> [ACTION ITEM] Each line of the data has to be written out again exactly as shown.

-.-.-

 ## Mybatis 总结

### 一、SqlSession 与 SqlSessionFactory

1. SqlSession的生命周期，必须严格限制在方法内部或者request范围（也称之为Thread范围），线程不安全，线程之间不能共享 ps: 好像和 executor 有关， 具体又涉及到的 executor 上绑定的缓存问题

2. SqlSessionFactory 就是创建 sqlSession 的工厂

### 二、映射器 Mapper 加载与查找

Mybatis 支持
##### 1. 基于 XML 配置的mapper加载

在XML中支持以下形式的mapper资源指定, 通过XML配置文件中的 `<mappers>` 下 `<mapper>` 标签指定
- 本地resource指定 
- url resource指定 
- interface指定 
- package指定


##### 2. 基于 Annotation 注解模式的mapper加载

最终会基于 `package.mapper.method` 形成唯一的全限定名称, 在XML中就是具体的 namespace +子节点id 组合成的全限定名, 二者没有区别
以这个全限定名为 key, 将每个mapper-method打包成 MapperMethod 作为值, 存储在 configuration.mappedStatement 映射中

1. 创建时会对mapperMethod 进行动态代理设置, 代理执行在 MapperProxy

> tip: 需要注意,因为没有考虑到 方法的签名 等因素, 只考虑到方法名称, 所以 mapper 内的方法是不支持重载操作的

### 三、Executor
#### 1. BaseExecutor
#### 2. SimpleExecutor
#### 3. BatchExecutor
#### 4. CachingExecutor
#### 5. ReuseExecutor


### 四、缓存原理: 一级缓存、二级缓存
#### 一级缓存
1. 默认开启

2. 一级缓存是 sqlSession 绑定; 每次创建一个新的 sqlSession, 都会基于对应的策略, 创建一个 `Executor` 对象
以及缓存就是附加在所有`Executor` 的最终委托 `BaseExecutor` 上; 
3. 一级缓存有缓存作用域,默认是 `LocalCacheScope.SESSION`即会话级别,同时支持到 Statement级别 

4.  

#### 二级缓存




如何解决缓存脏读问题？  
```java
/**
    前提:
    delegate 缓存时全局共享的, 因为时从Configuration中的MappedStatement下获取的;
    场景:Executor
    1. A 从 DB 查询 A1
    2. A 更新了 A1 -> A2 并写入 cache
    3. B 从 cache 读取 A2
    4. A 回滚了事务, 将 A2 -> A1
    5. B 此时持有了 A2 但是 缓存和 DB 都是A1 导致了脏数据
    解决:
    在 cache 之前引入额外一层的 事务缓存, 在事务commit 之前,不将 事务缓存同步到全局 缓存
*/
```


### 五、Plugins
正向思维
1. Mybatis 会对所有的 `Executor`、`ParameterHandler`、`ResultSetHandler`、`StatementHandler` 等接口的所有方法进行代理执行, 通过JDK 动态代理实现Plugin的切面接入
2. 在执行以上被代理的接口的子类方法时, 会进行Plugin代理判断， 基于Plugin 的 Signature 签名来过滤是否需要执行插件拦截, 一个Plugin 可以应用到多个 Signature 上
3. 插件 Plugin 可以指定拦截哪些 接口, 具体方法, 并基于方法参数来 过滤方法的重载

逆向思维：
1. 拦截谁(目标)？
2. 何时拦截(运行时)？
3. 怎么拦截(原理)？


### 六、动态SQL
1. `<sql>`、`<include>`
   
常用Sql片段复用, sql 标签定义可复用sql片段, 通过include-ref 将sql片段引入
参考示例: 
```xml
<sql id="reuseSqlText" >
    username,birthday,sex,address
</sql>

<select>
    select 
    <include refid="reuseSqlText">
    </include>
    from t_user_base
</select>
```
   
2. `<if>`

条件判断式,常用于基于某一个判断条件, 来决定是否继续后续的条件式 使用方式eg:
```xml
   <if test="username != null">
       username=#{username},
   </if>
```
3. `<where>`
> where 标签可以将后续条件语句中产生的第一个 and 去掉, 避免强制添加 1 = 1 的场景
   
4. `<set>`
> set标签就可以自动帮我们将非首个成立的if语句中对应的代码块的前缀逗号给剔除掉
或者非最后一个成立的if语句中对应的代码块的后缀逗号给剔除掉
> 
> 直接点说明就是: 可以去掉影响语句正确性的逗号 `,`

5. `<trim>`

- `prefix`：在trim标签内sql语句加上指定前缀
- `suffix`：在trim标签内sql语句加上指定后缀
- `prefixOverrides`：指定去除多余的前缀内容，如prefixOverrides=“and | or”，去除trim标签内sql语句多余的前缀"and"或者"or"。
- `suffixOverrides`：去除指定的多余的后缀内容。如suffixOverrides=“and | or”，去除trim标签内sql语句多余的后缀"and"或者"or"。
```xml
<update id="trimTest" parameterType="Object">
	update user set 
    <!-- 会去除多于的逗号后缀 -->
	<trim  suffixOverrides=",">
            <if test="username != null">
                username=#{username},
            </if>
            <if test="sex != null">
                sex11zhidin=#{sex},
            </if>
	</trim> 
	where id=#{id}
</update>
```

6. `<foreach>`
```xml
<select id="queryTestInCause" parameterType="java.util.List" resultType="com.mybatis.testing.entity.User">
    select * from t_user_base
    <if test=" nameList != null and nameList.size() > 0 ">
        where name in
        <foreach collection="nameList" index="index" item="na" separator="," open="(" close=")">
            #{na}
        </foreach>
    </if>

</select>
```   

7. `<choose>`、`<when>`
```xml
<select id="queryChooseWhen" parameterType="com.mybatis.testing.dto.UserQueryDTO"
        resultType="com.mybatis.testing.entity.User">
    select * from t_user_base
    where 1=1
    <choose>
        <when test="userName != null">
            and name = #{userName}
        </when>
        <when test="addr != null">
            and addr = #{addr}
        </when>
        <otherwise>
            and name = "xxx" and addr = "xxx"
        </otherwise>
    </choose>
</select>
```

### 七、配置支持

-.-.-

> [TASK RESULT]
 ## Mybatis 总结

### 一、SqlSession 与 SqlSessionFactory

1. SqlSession的生命周期，必须严格限制在方法内部或者request范围（也称之为Thread范围），线程不安全，线程之间不能共享 ps: 好像和 executor 有关， 具体又涉及到的 executor 上绑定的缓存问题

2. SqlSessionFactory 就是创建 sqlSession 的工厂

### 二、映射器 Mapper 加载与查找

Mybatis 支持
##### 1. 基于 XML 配置的mapper加载

在XML中支持以下形式的mapper资源指定, 通过XML配置文件中的 `<mappers>` 下 `<mapper>` 标签指定
- 本地resource指定 
- url resource指定 
- interface指定 
- package指定


##### 2. 基于 Annotation 注解模式的mapper加载

最终会基于 `package.mapper.method` 形成唯一的全限定名称, 在XML中就是具体的 namespace +子节点id 组合成的全限定名, 二者没有区别
以这个全限定名为 key, 将每个mapper-method打包成 MapperMethod 作为值, 存储在 configuration.mappedStatement 映射中

1. 创建时会对mapperMethod 进行动态代理设置, 代理执行在 MapperProxy

> tip: 需要注意,因为没有考虑到 方法的签名 等因素, 只考虑到方法名称, 所以 mapper 内的方法是不支持重载操作的

### 三、Executor
#### 1. BaseExecutor
#### 2. SimpleExecutor
#### 3. BatchExecutor
#### 4. CachingExecutor
#### 5. ReuseExecutor


### 四、缓存原理: 一级缓存、二级缓存
#### 一级缓存
1. 默认开启

2. 一级缓存是 sqlSession 绑定; 每次创建一个新的 sqlSession, 都会基于对应的策略, 创建一个 `Executor` 对象
以及缓存就是附加在所有`Executor` 的最终委托 `BaseExecutor` 上; 
3. 一级缓存有缓存作用域,默认是 `LocalCacheScope.SESSION`即会话级别,同时支持到 Statement级别 

4.  

#### 二级缓存




如何解决缓存脏读问题？  
```java
/**
    前提:
    delegate 缓存时全局共享的, 因为时从Configuration中的MappedStatement下获取的;
    场景:Executor
    1. A 从 DB 查询 A1
    2. A 更新了 A1 -> A2 并写入 cache
    3. B 从 cache 读取 A2
    4. A 回滚了事务, 将 A2 -> A1
    5. B 此时持有了 A2 但是 缓存和 DB 都是A1 导致了脏数据
    解决:
    在 cache 之前引入额外一层的 事务缓存, 在事务commit 之前,不将 事务缓存同步到全局 缓存
*/
```


### 五、Plugins
正向思维
1. Mybatis 会对所有的 `Executor`、`ParameterHandler`、`ResultSetHandler`、`StatementHandler` 等接口的所有方法进行代理执行, 通过JDK 动态代理实现Plugin的切面接入
2. 在执行以上被代理的接口的子类方法时, 会进行Plugin代理判断， 基于Plugin 的 Signature 签名来过滤是否需要执行插件拦截, 一个Plugin 可以应用到多个 Signature 上
3. 插件 Plugin 可以指定拦截哪些 接口, 具体方法, 并基于方法参数来 过滤方法的重载

逆向思维：
1. 拦截谁(目标)？
2. 何时拦截(运行时)？
3. 怎么拦截(原理)？


### 六、动态SQL
1. `<sql>`、`<include>`
   
常用Sql片段复用, sql 标签定义可复用sql片段, 通过include-ref 将sql片段引入
参考示例: 
```xml
<sql id="reuseSqlText" >
    username,birthday,sex,address
</sql>

<select>
    select 
    <include refid="reuseSqlText">
    </include>
    from t_user_base
</select>
```
   
2. `<if>`

条件判断式,常用于基于某一个判断条件, 来决定是否继续后续的条件式 使用方式eg:
```xml
   <if test="username != null">
       username=#{username},
   </if>
```
3. `<where>`
> where 标签可以将后续条件语句中产生的第一个 and 去掉, 避免强制添加 1 = 1 的场景
   
4. `<set>`
> set标签就可以自动帮我们将非首个成立的if语句中对应的代码块的前缀逗号给剔除掉
或者非最后一个成立的if语句中对应的代码块的后缀逗号给剔除掉
> 
> 直接点说明就是: 可以去掉影响语句正确性的逗号 `,`

5. `<trim>`

- `prefix`：在trim标签内sql语句加上指定前缀
- `suffix`：在trim标签内sql语句加上指定后缀
- `prefixOverrides`：指定去除多余的前缀内容，如prefixOverrides=“and | or”，去除trim标签内sql语句多余的前缀"and"或者"or"。
- `suffixOverrides`：去除指定的多余的后缀内容。如suffixOverrides=“and | or”，去除trim标签内sql语句多余的后缀"and"或者"or"。
```xml
<update id="trimTest" parameterType="Object">
	update user set 
    <!-- 会去除多于的逗号后缀 -->
	<trim  suffixOverrides=",">
            <if test="username != null">
                username=#{username},
            </if>
            <if test="sex != null">
                sex11zhidin=#{sex},
            </if>
	</trim> 
	where id=#{id}
</update>
```

6. `<foreach>`
```xml
<select id="queryTestInCause" parameterType="java.util.List" resultType="com.mybatis.testing.entity.User">
    select * from t_user_base
    <if test=" nameList != null and nameList.size() > 0 ">
        where name in
        <foreach collection="nameList" index="index" item="na" separator="," open="(" close=")">
            #{na}
        </foreach>
    </if>

</select>
```   

7. `<choose>`、`<when>`
```xml
<select id="queryChooseWhen" parameterType="com.mybatis.testing.dto.UserQueryDTO"
        resultType="com.mybatis.testing.entity.User">
    select * from t_user_base
    where 1=1
    <choose>
        <when test="userName != null">
            and name = #{userName}
        </when>
        <when test="addr != null">
            and addr = #{addr}
        </when>
        <otherwise>
            and name = "xxx" and addr = "xxx"
        </otherwise>
    </choose>
</select>
```

### 七、配置支持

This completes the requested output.